$8,580,682 (from 63,277 backers) - keep perspective guys. 60k - That's like one week of sales of one of the consoles in Japan only. And those aren't even pushed units numbers. Not to mention amount of money that rolls in the likes of EA titles. It's all nice and all, but nowhere near disruptive word.
Woah, let them actually make the thing and bring it to market before you write them off. It's grossly unfair to compare their fundraising efforts to the total sales of established console games... At this point, anyway.
I'm not writing them off - in fact I'm cheering up their effort. With this I was trying to say what it looks like in larger perspective. OUYA has a really, REALLY big hurdle in front of themselves in order for us to call them disruptive. OUYA being a success or not (more likely), one thing is for sure - I'm starting to like all these multi million projects on kickstarter. Big budgets and not from an investment company.
Why is it unfair? They (despite claims that, honestly, just don't make a lot of sense) want to be treated seriously. This is treating them seriously. Their platform, which by the way is not a "quick port" from Android if you care about user experience, has a tiny user base compared either to consoles or phones.
I'd like to see them do well, but I'm personally not going to treat it as something special until they show that it is. So far it sounds like a shovel-ware conduit to the TV and that gets people nothing.
That it hasn't yet released doesn't mean we don't know what we're looking at in terms of a market. 60,000 committed users is a spectacularly tiny user base.
I'd bet money (and am in fact betting my own time, which isn't entirely dissimilar) that the userbase of modern Android devices--say, from as far back as the Nexus One phone to the current Nexus 7 tablet--is so much bigger that if even one in twenty users care about games it's a more viable market.
60,000 pre-orders for a completely unknown company months before launch is not small. Usually they sell more once the thing is actually in stores, and they already have the best kind of marketing they can get, hype and people putting dollars into it before a physical product exists.

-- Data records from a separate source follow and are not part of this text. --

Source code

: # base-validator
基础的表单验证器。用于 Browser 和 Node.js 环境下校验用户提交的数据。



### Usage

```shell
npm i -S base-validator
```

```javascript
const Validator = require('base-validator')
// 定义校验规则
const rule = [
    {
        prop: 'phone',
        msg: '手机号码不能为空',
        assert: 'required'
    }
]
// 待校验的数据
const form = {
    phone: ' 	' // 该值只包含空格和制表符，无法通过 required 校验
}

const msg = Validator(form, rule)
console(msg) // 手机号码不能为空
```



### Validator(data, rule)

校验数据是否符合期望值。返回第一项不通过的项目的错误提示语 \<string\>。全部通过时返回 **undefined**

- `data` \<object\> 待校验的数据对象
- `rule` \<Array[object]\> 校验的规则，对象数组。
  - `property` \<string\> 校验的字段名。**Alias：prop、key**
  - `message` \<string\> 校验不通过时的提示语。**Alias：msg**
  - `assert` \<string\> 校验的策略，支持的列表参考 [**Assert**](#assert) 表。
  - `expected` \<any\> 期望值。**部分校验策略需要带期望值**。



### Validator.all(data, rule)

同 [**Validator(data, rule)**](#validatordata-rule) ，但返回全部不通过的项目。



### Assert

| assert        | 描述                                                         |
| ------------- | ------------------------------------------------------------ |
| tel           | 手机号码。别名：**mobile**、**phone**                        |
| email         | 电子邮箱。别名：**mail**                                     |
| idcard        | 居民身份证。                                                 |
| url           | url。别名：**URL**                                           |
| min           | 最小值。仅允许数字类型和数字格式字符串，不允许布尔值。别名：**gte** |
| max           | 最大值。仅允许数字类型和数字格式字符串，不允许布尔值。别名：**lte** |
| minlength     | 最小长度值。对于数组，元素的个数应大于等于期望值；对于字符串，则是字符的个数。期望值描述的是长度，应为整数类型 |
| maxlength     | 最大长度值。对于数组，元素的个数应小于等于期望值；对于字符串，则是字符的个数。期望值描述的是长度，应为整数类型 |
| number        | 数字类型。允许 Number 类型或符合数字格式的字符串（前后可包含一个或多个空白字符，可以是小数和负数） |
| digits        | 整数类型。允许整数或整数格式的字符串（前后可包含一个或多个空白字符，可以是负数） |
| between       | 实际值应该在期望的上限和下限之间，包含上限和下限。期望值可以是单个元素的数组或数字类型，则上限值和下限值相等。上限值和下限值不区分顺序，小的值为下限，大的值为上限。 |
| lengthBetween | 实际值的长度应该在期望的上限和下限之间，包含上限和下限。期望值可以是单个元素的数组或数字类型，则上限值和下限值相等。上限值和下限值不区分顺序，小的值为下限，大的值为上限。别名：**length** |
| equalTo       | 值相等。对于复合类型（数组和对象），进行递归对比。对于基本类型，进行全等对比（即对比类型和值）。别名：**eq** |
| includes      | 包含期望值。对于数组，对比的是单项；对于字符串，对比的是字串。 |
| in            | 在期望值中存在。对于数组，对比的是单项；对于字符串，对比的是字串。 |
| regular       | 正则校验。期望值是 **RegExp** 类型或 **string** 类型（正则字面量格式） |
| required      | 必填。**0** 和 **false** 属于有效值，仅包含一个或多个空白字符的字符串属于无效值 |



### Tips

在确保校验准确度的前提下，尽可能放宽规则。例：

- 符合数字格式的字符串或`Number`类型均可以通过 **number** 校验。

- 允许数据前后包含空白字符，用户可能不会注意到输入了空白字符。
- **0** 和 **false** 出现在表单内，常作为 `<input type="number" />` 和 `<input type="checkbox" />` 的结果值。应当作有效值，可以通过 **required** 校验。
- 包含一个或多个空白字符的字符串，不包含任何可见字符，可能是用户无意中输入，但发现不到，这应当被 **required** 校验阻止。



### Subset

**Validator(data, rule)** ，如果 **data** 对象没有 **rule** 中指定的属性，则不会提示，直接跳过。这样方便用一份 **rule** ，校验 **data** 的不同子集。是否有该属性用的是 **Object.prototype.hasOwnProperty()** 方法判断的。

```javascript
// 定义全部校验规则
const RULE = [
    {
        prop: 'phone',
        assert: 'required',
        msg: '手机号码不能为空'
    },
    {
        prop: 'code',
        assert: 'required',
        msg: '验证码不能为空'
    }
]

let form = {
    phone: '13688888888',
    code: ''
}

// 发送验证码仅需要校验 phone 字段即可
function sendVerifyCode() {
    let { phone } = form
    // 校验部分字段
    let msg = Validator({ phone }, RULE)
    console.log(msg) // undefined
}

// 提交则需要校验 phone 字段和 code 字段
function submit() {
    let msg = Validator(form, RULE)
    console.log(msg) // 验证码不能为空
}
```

Yes, the big console makers sell that many every week, but they are not a big console maker, so they don't need lots of numbers to sustain themselves, that's what growth is for, and they are showing better indications of it then Nintendo or Sony when they first got on the market, assuming they actually deliver the product they will see more. and their price point puts them in closer competition to a PS2 or Roku.
For them, the hardware order isn't small, no. However, they're pricing it so low that they're almost certainly making very little money per-unit, so they're hoping to make money on their app store.
To make money on their app store, they need games.
Not many developers are going to write games for a platform with around 1/16th of the user base of your average front-line Android phone. (Please don't say "it's an easy port"; it's not and the Ouya people's claim that it is is fucking dishonest.)
A few companies have committed to bringing their products to the Ouya. I am interested in seeing how many of them follow through. Of those who follow through, I am interested in how many just push shovelware because doing a real port to a platform with 60,000 guaranteed users, many of which are probably going to be hacking the shit out of the thing (and making software security a non-starter), is not economically viable for most people.
I'm sure the argument goes that ouya users are "proper gamers" - which is great but it's only really worthwhile if you also can charge "proper game" fees of $10+
The scale isn't there for a freemium or $0.99 app economy.
You don't need to own the market to disrupt the market. Even if they don't sell a single unit beyond the preorders, selling 60k units of a gaming device is enough to make studios take notice that there is a demand. Compare it with minor political parties, where the goal often isn't to become president but rather to force the hands of larger, established parties.
Yeah, even if it influences the Xbox Arcade (and Sony, Nintendo competitors) then it could have an impact on the market simliar to the Steam effect.
Every July and December gamers on Steam go crazy over sales - twice yearly excitement in general that the big three consoles only get at launch and with major title releases every few years.